Would you please set down the lines of the data from the one containing "15. Make sure" to the final line, exactly and only those?

Collected data

Content starts

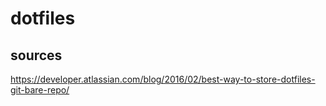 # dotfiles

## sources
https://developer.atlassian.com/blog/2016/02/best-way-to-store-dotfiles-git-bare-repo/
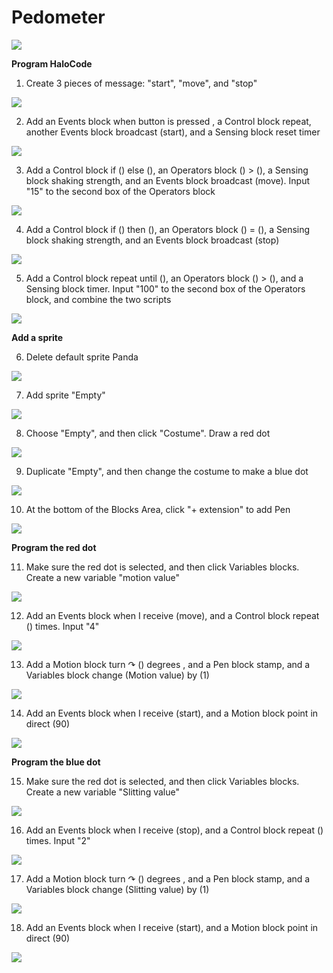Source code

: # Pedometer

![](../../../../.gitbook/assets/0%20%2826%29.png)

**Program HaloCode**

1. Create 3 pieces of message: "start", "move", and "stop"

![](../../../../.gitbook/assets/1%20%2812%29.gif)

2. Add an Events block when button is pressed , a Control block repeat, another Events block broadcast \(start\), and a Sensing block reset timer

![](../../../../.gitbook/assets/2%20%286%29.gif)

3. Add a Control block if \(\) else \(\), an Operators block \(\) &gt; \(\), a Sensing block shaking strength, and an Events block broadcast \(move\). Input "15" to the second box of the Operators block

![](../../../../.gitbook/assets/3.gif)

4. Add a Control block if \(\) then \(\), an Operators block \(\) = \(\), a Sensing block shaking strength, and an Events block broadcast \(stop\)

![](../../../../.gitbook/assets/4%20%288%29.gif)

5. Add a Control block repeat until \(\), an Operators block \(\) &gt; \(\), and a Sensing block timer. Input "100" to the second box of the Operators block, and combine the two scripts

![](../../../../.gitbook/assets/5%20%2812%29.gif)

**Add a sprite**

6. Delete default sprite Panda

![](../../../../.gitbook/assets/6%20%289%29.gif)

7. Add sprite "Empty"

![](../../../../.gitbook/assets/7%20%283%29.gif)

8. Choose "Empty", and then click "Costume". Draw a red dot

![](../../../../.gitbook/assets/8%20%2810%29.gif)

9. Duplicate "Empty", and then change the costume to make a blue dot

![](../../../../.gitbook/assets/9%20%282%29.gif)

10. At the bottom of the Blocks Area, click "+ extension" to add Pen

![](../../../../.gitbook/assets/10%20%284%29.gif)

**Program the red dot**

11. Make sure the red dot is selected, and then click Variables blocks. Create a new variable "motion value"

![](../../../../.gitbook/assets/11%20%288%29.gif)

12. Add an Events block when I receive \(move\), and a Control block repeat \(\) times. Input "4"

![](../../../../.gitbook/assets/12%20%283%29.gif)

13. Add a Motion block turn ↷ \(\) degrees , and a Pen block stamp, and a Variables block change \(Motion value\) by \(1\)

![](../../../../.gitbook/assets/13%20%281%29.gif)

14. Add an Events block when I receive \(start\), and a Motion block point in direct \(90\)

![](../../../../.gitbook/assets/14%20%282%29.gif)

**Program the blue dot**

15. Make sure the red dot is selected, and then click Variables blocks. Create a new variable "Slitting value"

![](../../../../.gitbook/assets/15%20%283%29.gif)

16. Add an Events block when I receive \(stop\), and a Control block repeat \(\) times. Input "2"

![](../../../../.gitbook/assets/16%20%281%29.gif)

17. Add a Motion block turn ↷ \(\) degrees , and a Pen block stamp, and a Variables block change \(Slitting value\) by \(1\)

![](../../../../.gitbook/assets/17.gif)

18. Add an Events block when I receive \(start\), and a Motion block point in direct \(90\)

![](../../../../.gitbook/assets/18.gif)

Content ends

-- ANSWER SPACE --
15. Make sure the red dot is selected, and then click Variables blocks. Create a new variable "Slitting value"

![](../../../../.gitbook/assets/15%20%283%29.gif)

16. Add an Events block when I receive \(stop\), and a Control block repeat \(\) times. Input "2"

![](../../../../.gitbook/assets/16%20%281%29.gif)

17. Add a Motion block turn ↷ \(\) degrees , and a Pen block stamp, and a Variables block change \(Slitting value\) by \(1\)

![](../../../../.gitbook/assets/17.gif)

18. Add an Events block when I receive \(start\), and a Motion block point in direct \(90\)

![](../../../../.gitbook/assets/18.gif)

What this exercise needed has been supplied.